# An Interactive Guide To The Fourier Transform

The Fourier Transform is one of deepest insights ever made. Unfortunately, the meaning is buried within dense equations:

This is a companion discussion topic for the original entry at http://betterexplained.com/articles/an-interactive-guide-to-the-fourier-transform/

Those animations are AMAZING. Mad mad props. But I don’t really get how the time points are spaced…
“The time points are spaced at the fastest frequency. A 1Hz signal needs 2 time points for a start and stop (a single data point doesn’t have a frequency). The time values [1 -1] shows the amplitude at these equally-spaced intervals.”

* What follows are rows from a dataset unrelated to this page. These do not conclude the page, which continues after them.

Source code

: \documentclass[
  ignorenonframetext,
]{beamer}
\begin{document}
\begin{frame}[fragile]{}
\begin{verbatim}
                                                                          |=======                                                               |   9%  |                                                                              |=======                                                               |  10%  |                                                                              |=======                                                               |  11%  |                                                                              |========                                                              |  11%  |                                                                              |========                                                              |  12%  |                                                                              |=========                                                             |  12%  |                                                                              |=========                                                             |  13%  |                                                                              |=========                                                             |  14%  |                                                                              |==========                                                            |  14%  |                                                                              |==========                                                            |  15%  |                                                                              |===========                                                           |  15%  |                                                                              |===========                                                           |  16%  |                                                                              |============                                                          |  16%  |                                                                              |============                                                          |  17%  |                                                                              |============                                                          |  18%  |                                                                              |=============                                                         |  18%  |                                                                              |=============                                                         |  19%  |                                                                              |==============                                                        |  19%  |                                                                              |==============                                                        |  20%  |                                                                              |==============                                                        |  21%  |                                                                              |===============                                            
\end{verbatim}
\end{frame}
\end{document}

Like for a 1 Hz signal why are you measuring at 2 points, for a 2 Hz signal at 3 points, for a 3 Hz signal at 4 points and so on? Does this have something to do with the Nyquist-Shannon sampling theorem?

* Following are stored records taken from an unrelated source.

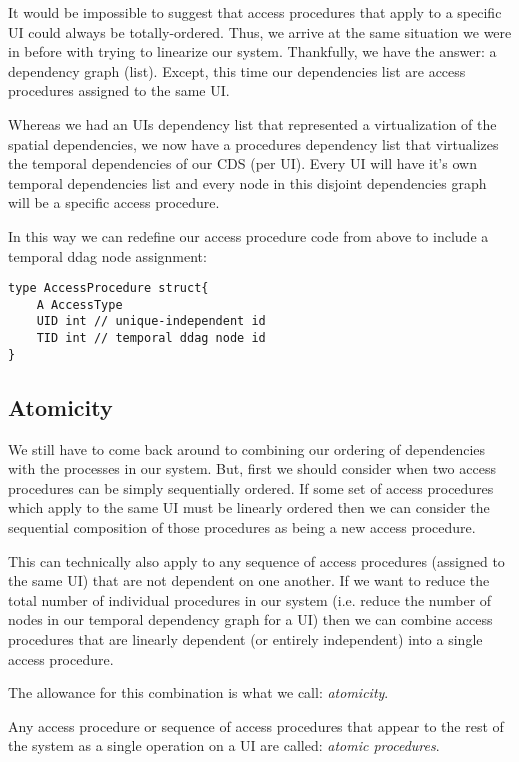 It would be impossible to suggest that access procedures that apply to a specific UI could always be totally-ordered. Thus, we arrive at the same situation we were in before with trying to linearize our system. Thankfully, we have the answer: a dependency graph (list). Except, this time our dependencies list are access procedures assigned to the same UI. 

Whereas we had an UIs dependency list that represented a virtualization of the spatial dependencies, we now have a procedures dependency list that virtualizes the temporal dependencies of our CDS (per UI). Every UI will have it's own temporal dependencies list and every node in this disjoint dependencies graph will be a specific access procedure.

In this way we can redefine our access procedure code from above to include a temporal ddag node assignment:

\begin{verbatim}
type AccessProcedure struct{
	A AccessType
	UID int // unique-independent id
	TID int // temporal ddag node id
}
\end{verbatim}

\subsection{Atomicity}

We still have to come back around to combining our ordering of dependencies with the processes in our system. But, first we should consider when two access procedures can be simply sequentially ordered. If some set of access procedures which apply to the same UI must be linearly ordered then we can consider the sequential composition of those procedures as being a new access procedure.

This can technically also apply to any sequence of access procedures (assigned to the same UI) that are not dependent on one another. If we want to reduce the total number of individual procedures in our system (i.e. reduce the number of nodes in our temporal dependency graph for a UI) then we can combine access procedures that are linearly dependent (or entirely independent) into a single access procedure.

The allowance for this combination is what we call: \textit{atomicity}.

\begin{con-def}
	\label{atomic-procedures}
	Any access procedure or sequence of access procedures that appear to the rest of the system as a single operation on a UI are called: \textit{atomic procedures}.
\end{con-def}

Thanks Waldir, just fixed.

FINALLY THIS MAKES SENSE

A couple examples of using the Fourier integrals and series on a known signal (e.g. a simple one like 1+sin(t)) and showing how the ‘parts’ are extracted would be helpful.

I tried and failed to get what I expected (e.g. 1 for the DC component for this litle signal above at w=0) when I attempted to evaluate the integral form, which probably just means I forgot how to integrate properly (but Maxima blew up on it too).

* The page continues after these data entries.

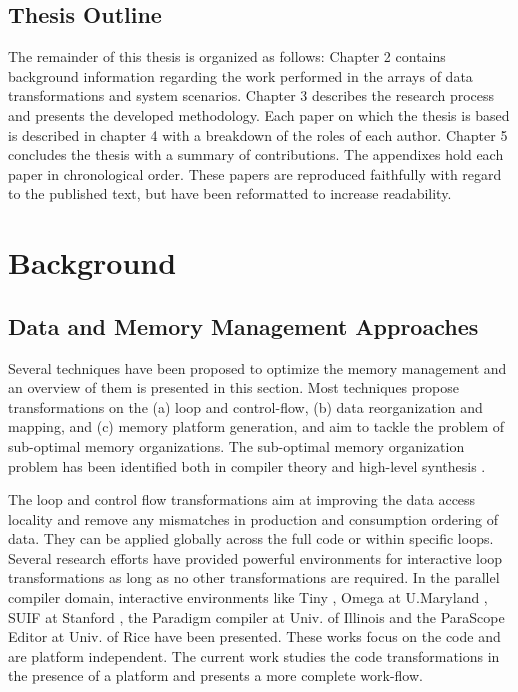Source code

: \section{Thesis Outline}

The remainder of this thesis is organized as follows: Chapter 2 contains background information regarding the work performed in the arrays of data transformations and system scenarios. 
Chapter 3 describes the research process and presents the developed methodology.
Each paper on which the thesis is based is described in chapter 4 with a breakdown of the roles of each author. 
Chapter 5 concludes the thesis with a summary of contributions. 
The appendixes hold each paper in chronological order. 
These papers are reproduced faithfully with regard to the published text, but have been reformatted to increase readability.

\chapter{Background} 
\label{background}

\section{Data and Memory Management Approaches}
Several techniques have been proposed to optimize the memory management and an overview of them is presented in this section.
Most techniques propose transformations on the (a) loop and control-flow, (b) data reorganization and mapping, and (c) memory platform generation, and aim to tackle the problem of sub-optimal memory organizations.
The sub-optimal memory organization problem has been identified both in compiler theory \cite{43} and high-level synthesis \cite{519}.

The loop and control flow transformations aim at improving the data access locality and remove any mismatches in production and consumption ordering of data.
They can be applied globally across the full code or within specific loops.
Several research efforts have provided powerful environments for interactive loop transformations as long as no other transformations are required.
In the parallel compiler domain, interactive environments like Tiny \cite{556}, Omega at U.Maryland \cite{256}, SUIF at Stanford \cite{220}, the Paradigm compiler at Univ. of Illinois \cite{45} and the ParaScope Editor \cite{360} at Univ. of Rice have been presented. 
These works focus on the code and are platform independent.
The current work studies the code transformations in the presence of a platform and presents a more complete work-flow.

Kalid - As always, thanks so much for your efforts! I look forward to you tackling the Laplace transform one of these days:)

The analogy is rather out-of-place, confusing and seems like an unnecessary detour. Most important of all, the author seems to lack primary insight on the subject himself. Smoothie is a whole and its ingredients are parts. It is not the same with signals at all. They are all whole in their own domain. The analogy is totally misplaced and the information provided only partly correct. The key idea of FT - change of variable - is not emphasized at all. Only well informed people should be allowed to author such articles.
That said, there are a couple of good insights for new learners - 1. decomposition of a signal into other signals, though that hardly warrants such a confusing and misplaced analogy and 2. representation of complex numbers on the z-plane, though this may not be the best place for such a long discussion on that.

Hi Genius,
Thanks for the article ,It was awesome like always but i have a doubt.What does negative values in time mean like -1 the graph is always positive in x and y value is just projection of point in x so i can’t get negative meaning of time

I think I can answer that question also. When the frequency domain is discrete, it makes sense to talk about non-infinite amounts of each component, as you describe. The trouble is, when the frequency domain is continuous, it makes less sense to talk about the amount at each frequency, and a “amount density” is more applicable. After all, in the real world there is not really such thing as a pure sine tone; everything has some width in frequency space. But if a finite width has noninfinitesimal “amounts” at every frequency, then the total amount is infinite, which makes no sense. This is the same principle why discussing the mass of an object in detail requires a notion of a local mass density, because if every POINT in the object had its own noninfinitesimal mass, the whole thing would have infinite mass. The Dirac delta is a formal way to revive the concept of a pure sine frequency even after we have evolved to the notion of densities. The Dirac delta is the representation of a “point mass” in the “density” way of thinking about things.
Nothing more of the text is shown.